What you need to do: In the answer, each entry below appears exactly as given, and no picture appears at all.

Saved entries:
══════

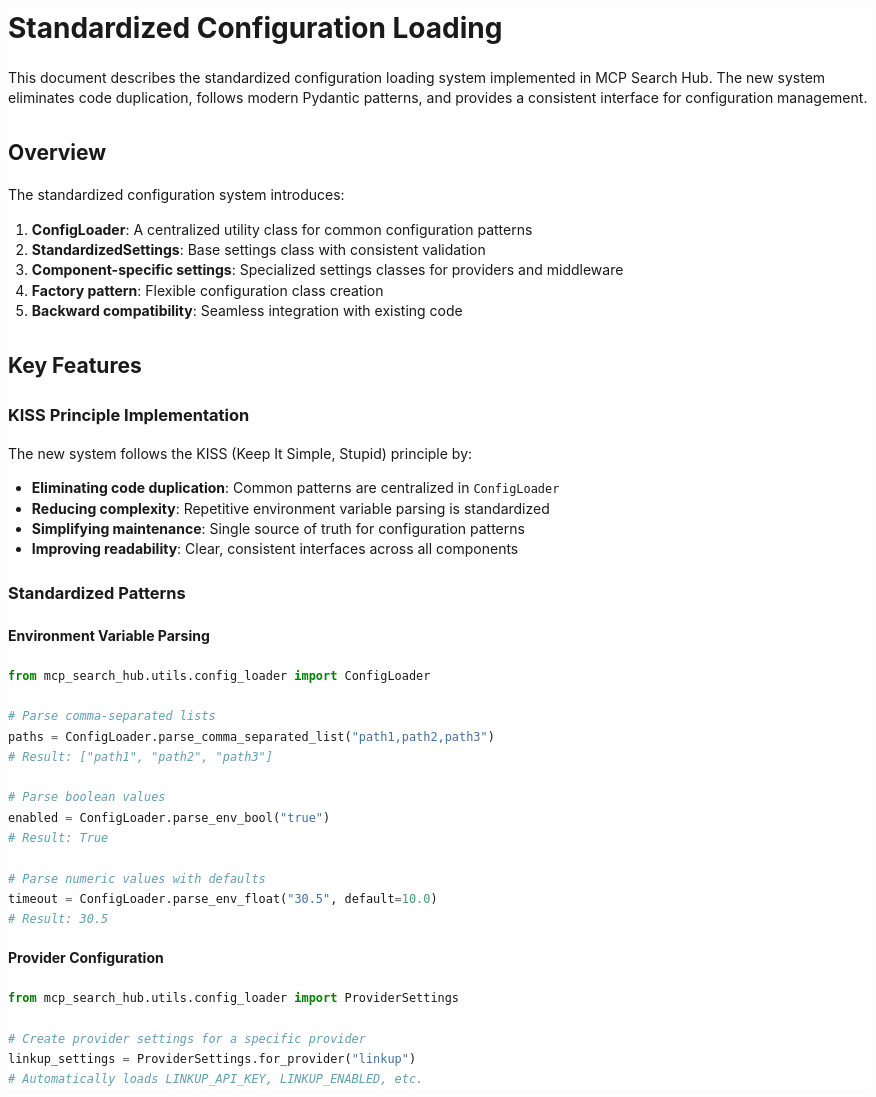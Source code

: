 # Standardized Configuration Loading

This document describes the standardized configuration loading system implemented in MCP Search Hub. The new system eliminates code duplication, follows modern Pydantic patterns, and provides a consistent interface for configuration management.

## Overview

The standardized configuration system introduces:

1. **ConfigLoader**: A centralized utility class for common configuration patterns
2. **StandardizedSettings**: Base settings class with consistent validation
3. **Component-specific settings**: Specialized settings classes for providers and middleware
4. **Factory pattern**: Flexible configuration class creation
5. **Backward compatibility**: Seamless integration with existing code

## Key Features

### KISS Principle Implementation

The new system follows the KISS (Keep It Simple, Stupid) principle by:

- **Eliminating code duplication**: Common patterns are centralized in `ConfigLoader`
- **Reducing complexity**: Repetitive environment variable parsing is standardized
- **Simplifying maintenance**: Single source of truth for configuration patterns
- **Improving readability**: Clear, consistent interfaces across all components

### Standardized Patterns

#### Environment Variable Parsing

```python
from mcp_search_hub.utils.config_loader import ConfigLoader

# Parse comma-separated lists
paths = ConfigLoader.parse_comma_separated_list("path1,path2,path3")
# Result: ["path1", "path2", "path3"]

# Parse boolean values
enabled = ConfigLoader.parse_env_bool("true")
# Result: True

# Parse numeric values with defaults
timeout = ConfigLoader.parse_env_float("30.5", default=10.0)
# Result: 30.5
```

#### Provider Configuration

```python
from mcp_search_hub.utils.config_loader import ProviderSettings

# Create provider settings for a specific provider
linkup_settings = ProviderSettings.for_provider("linkup")
# Automatically loads LINKUP_API_KEY, LINKUP_ENABLED, etc.
```
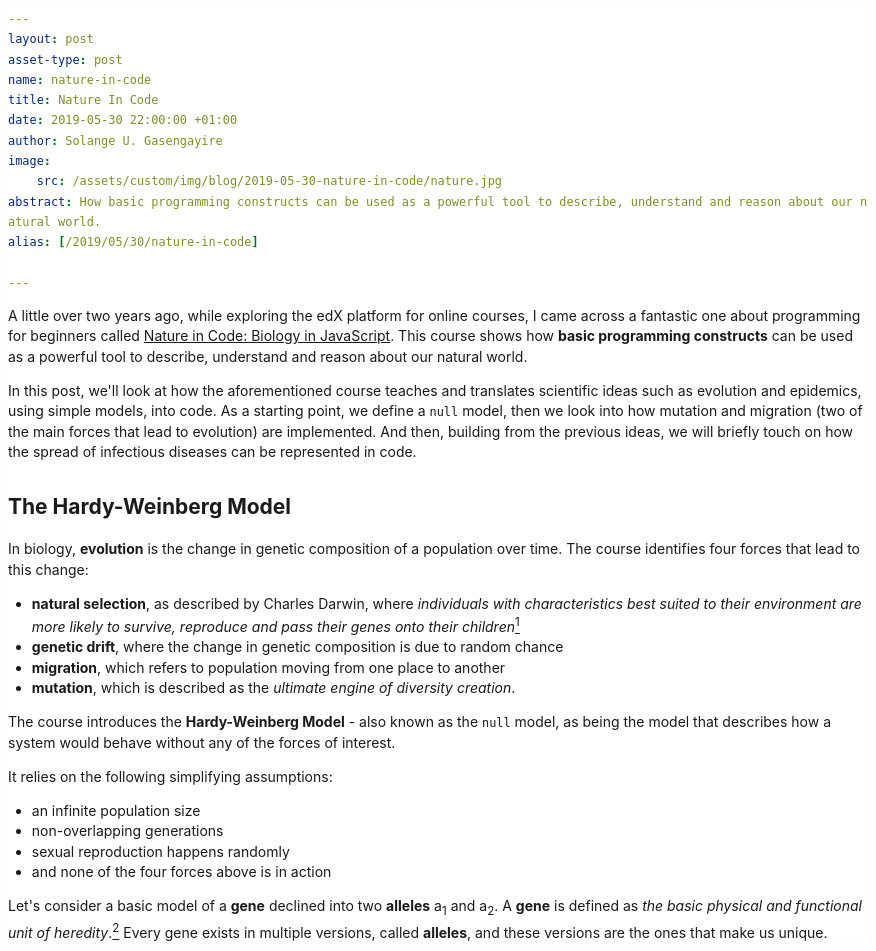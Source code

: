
```yaml
---
layout: post
asset-type: post
name: nature-in-code
title: Nature In Code
date: 2019-05-30 22:00:00 +01:00
author: Solange U. Gasengayire
image:
    src: /assets/custom/img/blog/2019-05-30-nature-in-code/nature.jpg
abstract: How basic programming constructs can be used as a powerful tool to describe, understand and reason about our natural world.
alias: [/2019/05/30/nature-in-code]

---
```



A little over two years ago, while exploring the edX platform for online courses, I came across a fantastic one about programming for beginners called [Nature in Code: Biology in JavaScript][1]. This course shows how **basic programming constructs** can be used as a powerful tool to describe, understand and reason about our natural world.

In this post, we'll look at how the aforementioned course teaches and translates scientific ideas such as evolution and epidemics, using simple models, into code. As a starting point, we define a `null` model, then we look into how mutation and migration (two of the main forces that lead to evolution) are implemented. And then, building from the previous ideas, we will briefly touch on how the spread of infectious diseases can be represented in code.

## The Hardy-Weinberg Model

In biology, **evolution** is the change in genetic composition of a population over time. The course identifies four forces that lead to this change:
  - **natural selection**, as described by Charles Darwin, where <cite>individuals with characteristics best suited to their environment are more likely to survive, reproduce and pass their genes onto their children</cite>[<sup>1</sup>][2]
  - **genetic drift**, where the change in genetic composition is due to random chance
  - **migration**, which refers to population moving from one place to another
  - **mutation**, which is described as the *ultimate engine of diversity creation*.

The course introduces the **Hardy-Weinberg Model** - also known as the `null` model, as being the model that describes how a system would behave without any of the forces of interest.

It relies on the following simplifying assumptions:
- an infinite population size
- non-overlapping generations
- sexual reproduction happens randomly
- and none of the four forces above is in action

Let's consider a basic model of a **gene** declined into two **alleles** a<sub>1</sub> and a<sub>2</sub>. A **gene** is defined as <cite>the basic physical and functional unit of heredity</cite>.[<sup>2</sup>][3] Every gene exists in multiple versions, called **alleles**, and these versions are the ones that make us unique.


[1]: https://courses.edx.org/courses/course-v1:EPFLx+NiC1.0x+3T2016/course/
[2]: https://www.yourgenome.org/facts/what-is-evolution
[3]: https://ghr.nlm.nih.gov/primer/basics/gene
[4]: https://github.com/SolangeUG/nature-in-code/tree/master/03-migration-model
[5]: https://d3js.org/
[6]: https://www.maa.org/press/periodicals/loci/joma/the-sir-model-for-spread-of-disease-the-differential-equation-model
[7]: https://github.com/SolangeUG/nature-in-code/tree/master/04-epidemics-model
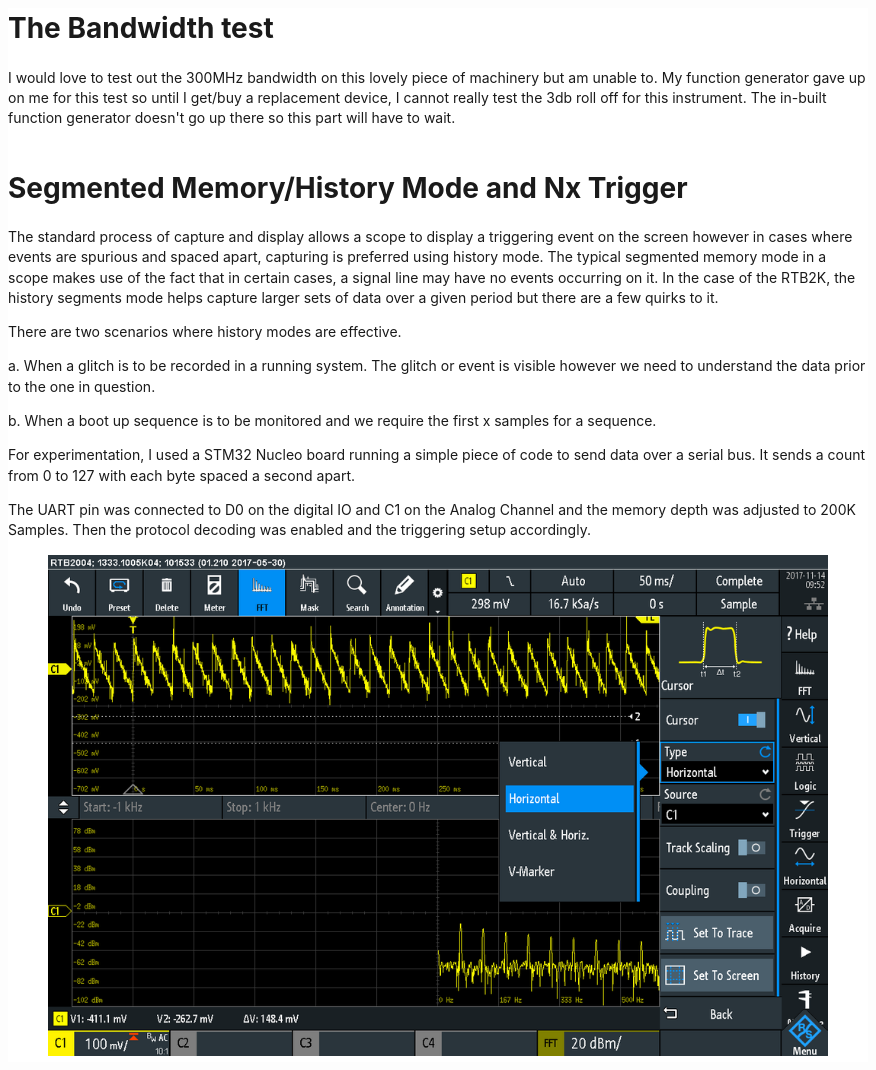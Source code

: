 
# The Bandwidth test

I  would love to test out the 300MHz bandwidth on this lovely piece of  machinery but am unable to. My function generator gave up on me for this  test so until I get/buy a replacement device, I cannot really test the  3db roll off for this instrument. The in-built function generator  doesn't go up there so this part will have to wait.


# Segmented Memory/History Mode and Nx Trigger

The  standard process of capture and display allows a scope to display a  triggering event on the screen however in cases where events are  spurious and spaced apart, capturing is preferred using history mode.  The typical segmented memory mode in a scope makes use of the fact that  in certain cases, a signal line may have no events occurring on it. In  the case of the RTB2K, the history segments mode helps capture larger  sets of data over a given period but there are a few quirks to it.

There are two scenarios where history modes are effective.

a.  When a glitch is to be recorded in a running system. The glitch or  event is visible however we need to understand the data prior to the one  in question.

b. When a boot up sequence is to be monitored and we require the first x samples for a sequence.

For  experimentation, I used a STM32 Nucleo board running a simple piece of  code to send data over a serial bus. It sends a count from 0 to 127 with  each byte spaced a second apart.

The  UART pin was connected to D0 on the digital IO and C1 on the Analog  Channel and the memory depth was adjusted to 200K Samples. Then the  protocol decoding was enabled and the triggering setup accordingly.

 <figure class="half">
	<img src="/assets/images/rns_rtb2k/SCR03.PNG">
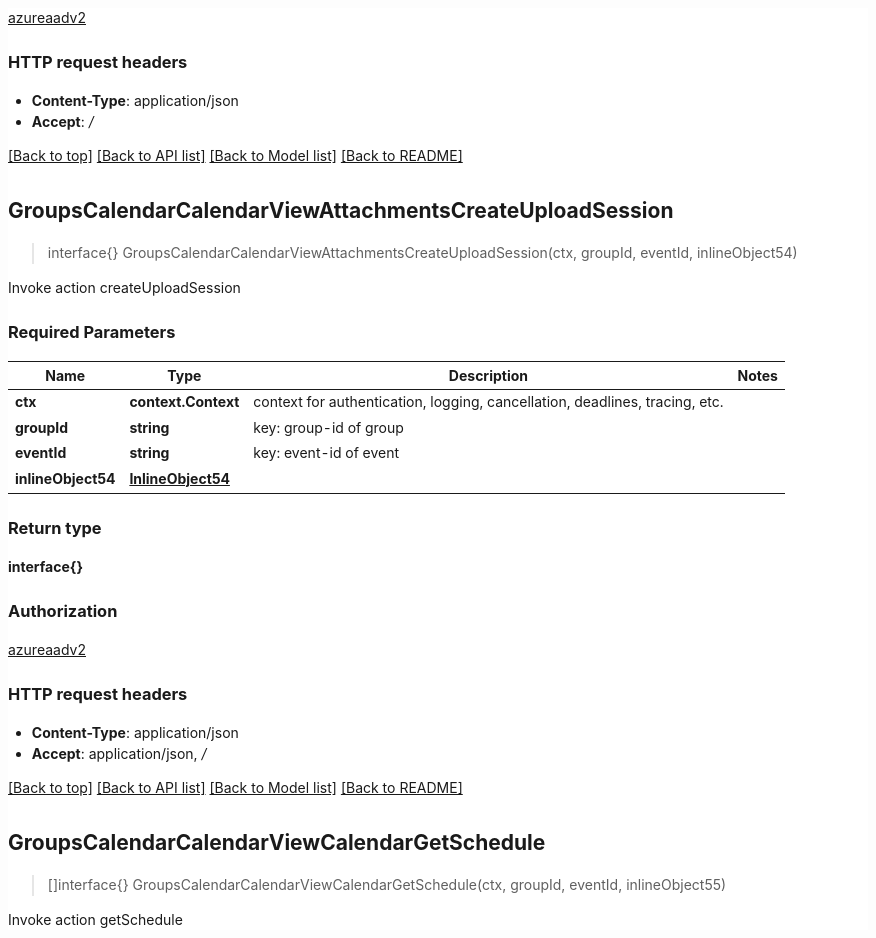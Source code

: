 [azureaadv2](../README.md#azureaadv2)

### HTTP request headers

- **Content-Type**: application/json
- **Accept**: */*

[[Back to top]](#) [[Back to API list]](../README.md#documentation-for-api-endpoints)
[[Back to Model list]](../README.md#documentation-for-models)
[[Back to README]](../README.md)


## GroupsCalendarCalendarViewAttachmentsCreateUploadSession

> interface{} GroupsCalendarCalendarViewAttachmentsCreateUploadSession(ctx, groupId, eventId, inlineObject54)

Invoke action createUploadSession

### Required Parameters


Name | Type | Description  | Notes
------------- | ------------- | ------------- | -------------
**ctx** | **context.Context** | context for authentication, logging, cancellation, deadlines, tracing, etc.
**groupId** | **string**| key: group-id of group | 
**eventId** | **string**| key: event-id of event | 
**inlineObject54** | [**InlineObject54**](InlineObject54.md)|  | 

### Return type

**interface{}**

### Authorization

[azureaadv2](../README.md#azureaadv2)

### HTTP request headers

- **Content-Type**: application/json
- **Accept**: application/json, */*

[[Back to top]](#) [[Back to API list]](../README.md#documentation-for-api-endpoints)
[[Back to Model list]](../README.md#documentation-for-models)
[[Back to README]](../README.md)


## GroupsCalendarCalendarViewCalendarGetSchedule

> []interface{} GroupsCalendarCalendarViewCalendarGetSchedule(ctx, groupId, eventId, inlineObject55)

Invoke action getSchedule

══════

Result of the exercise:
Source code

: # Standardized Configuration Loading

This document describes the standardized configuration loading system implemented in MCP Search Hub. The new system eliminates code duplication, follows modern Pydantic patterns, and provides a consistent interface for configuration management.

## Overview

The standardized configuration system introduces:

1. **ConfigLoader**: A centralized utility class for common configuration patterns
2. **StandardizedSettings**: Base settings class with consistent validation
3. **Component-specific settings**: Specialized settings classes for providers and middleware
4. **Factory pattern**: Flexible configuration class creation
5. **Backward compatibility**: Seamless integration with existing code

## Key Features

### KISS Principle Implementation

The new system follows the KISS (Keep It Simple, Stupid) principle by:

- **Eliminating code duplication**: Common patterns are centralized in `ConfigLoader`
- **Reducing complexity**: Repetitive environment variable parsing is standardized
- **Simplifying maintenance**: Single source of truth for configuration patterns
- **Improving readability**: Clear, consistent interfaces across all components

### Standardized Patterns

#### Environment Variable Parsing

```python
from mcp_search_hub.utils.config_loader import ConfigLoader

# Parse comma-separated lists
paths = ConfigLoader.parse_comma_separated_list("path1,path2,path3")
# Result: ["path1", "path2", "path3"]

# Parse boolean values
enabled = ConfigLoader.parse_env_bool("true")
# Result: True

# Parse numeric values with defaults
timeout = ConfigLoader.parse_env_float("30.5", default=10.0)
# Result: 30.5
```

#### Provider Configuration

```python
from mcp_search_hub.utils.config_loader import ProviderSettings

# Create provider settings for a specific provider
linkup_settings = ProviderSettings.for_provider("linkup")
# Automatically loads LINKUP_API_KEY, LINKUP_ENABLED, etc.
```
Source code

:
```yaml
---
layout: post
asset-type: post
name: nature-in-code
title: Nature In Code
date: 2019-05-30 22:00:00 +01:00
author: Solange U. Gasengayire
image:
    src: /assets/custom/img/blog/2019-05-30-nature-in-code/nature.jpg
abstract: How basic programming constructs can be used as a powerful tool to describe, understand and reason about our natural world.
alias: [/2019/05/30/nature-in-code]

---
```



A little over two years ago, while exploring the edX platform for online courses, I came across a fantastic one about programming for beginners called [Nature in Code: Biology in JavaScript][1]. This course shows how **basic programming constructs** can be used as a powerful tool to describe, understand and reason about our natural world.

In this post, we'll look at how the aforementioned course teaches and translates scientific ideas such as evolution and epidemics, using simple models, into code. As a starting point, we define a `null` model, then we look into how mutation and migration (two of the main forces that lead to evolution) are implemented. And then, building from the previous ideas, we will briefly touch on how the spread of infectious diseases can be represented in code.

## The Hardy-Weinberg Model

In biology, **evolution** is the change in genetic composition of a population over time. The course identifies four forces that lead to this change:
  - **natural selection**, as described by Charles Darwin, where <cite>individuals with characteristics best suited to their environment are more likely to survive, reproduce and pass their genes onto their children</cite>[<sup>1</sup>][2]
  - **genetic drift**, where the change in genetic composition is due to random chance
  - **migration**, which refers to population moving from one place to another
  - **mutation**, which is described as the *ultimate engine of diversity creation*.

The course introduces the **Hardy-Weinberg Model** - also known as the `null` model, as being the model that describes how a system would behave without any of the forces of interest.

It relies on the following simplifying assumptions:
- an infinite population size
- non-overlapping generations
- sexual reproduction happens randomly
- and none of the four forces above is in action

Let's consider a basic model of a **gene** declined into two **alleles** a<sub>1</sub> and a<sub>2</sub>. A **gene** is defined as <cite>the basic physical and functional unit of heredity</cite>.[<sup>2</sup>][3] Every gene exists in multiple versions, called **alleles**, and these versions are the ones that make us unique.


[1]: https://courses.edx.org/courses/course-v1:EPFLx+NiC1.0x+3T2016/course/
[2]: https://www.yourgenome.org/facts/what-is-evolution
[3]: https://ghr.nlm.nih.gov/primer/basics/gene
[4]: https://github.com/SolangeUG/nature-in-code/tree/master/03-migration-model
[5]: https://d3js.org/
[6]: https://www.maa.org/press/periodicals/loci/joma/the-sir-model-for-spread-of-disease-the-differential-equation-model
[7]: https://github.com/SolangeUG/nature-in-code/tree/master/04-epidemics-model
Source code

: 
# The Bandwidth test

I  would love to test out the 300MHz bandwidth on this lovely piece of  machinery but am unable to. My function generator gave up on me for this  test so until I get/buy a replacement device, I cannot really test the  3db roll off for this instrument. The in-built function generator  doesn't go up there so this part will have to wait.


# Segmented Memory/History Mode and Nx Trigger

The  standard process of capture and display allows a scope to display a  triggering event on the screen however in cases where events are  spurious and spaced apart, capturing is preferred using history mode.  The typical segmented memory mode in a scope makes use of the fact that  in certain cases, a signal line may have no events occurring on it. In  the case of the RTB2K, the history segments mode helps capture larger  sets of data over a given period but there are a few quirks to it.

There are two scenarios where history modes are effective.

a.  When a glitch is to be recorded in a running system. The glitch or  event is visible however we need to understand the data prior to the one  in question.

b. When a boot up sequence is to be monitored and we require the first x samples for a sequence.

For  experimentation, I used a STM32 Nucleo board running a simple piece of  code to send data over a serial bus. It sends a count from 0 to 127 with  each byte spaced a second apart.

The  UART pin was connected to D0 on the digital IO and C1 on the Analog  Channel and the memory depth was adjusted to 200K Samples. Then the  protocol decoding was enabled and the triggering setup accordingly.

 <figure class="half">
	<img src="/assets/images/rns_rtb2k/SCR03.PNG">
Source code

: [azureaadv2](../README.md#azureaadv2)

### HTTP request headers

- **Content-Type**: application/json
- **Accept**: */*

[[Back to top]](#) [[Back to API list]](../README.md#documentation-for-api-endpoints)
[[Back to Model list]](../README.md#documentation-for-models)
[[Back to README]](../README.md)


## GroupsCalendarCalendarViewAttachmentsCreateUploadSession

> interface{} GroupsCalendarCalendarViewAttachmentsCreateUploadSession(ctx, groupId, eventId, inlineObject54)

Invoke action createUploadSession

### Required Parameters


Name | Type | Description  | Notes
------------- | ------------- | ------------- | -------------
**ctx** | **context.Context** | context for authentication, logging, cancellation, deadlines, tracing, etc.
**groupId** | **string**| key: group-id of group | 
**eventId** | **string**| key: event-id of event | 
**inlineObject54** | [**InlineObject54**](InlineObject54.md)|  | 

### Return type

**interface{}**

### Authorization

[azureaadv2](../README.md#azureaadv2)

### HTTP request headers

- **Content-Type**: application/json
- **Accept**: application/json, */*

[[Back to top]](#) [[Back to API list]](../README.md#documentation-for-api-endpoints)
[[Back to Model list]](../README.md#documentation-for-models)
[[Back to README]](../README.md)


## GroupsCalendarCalendarViewCalendarGetSchedule

> []interface{} GroupsCalendarCalendarViewCalendarGetSchedule(ctx, groupId, eventId, inlineObject55)

Invoke action getSchedule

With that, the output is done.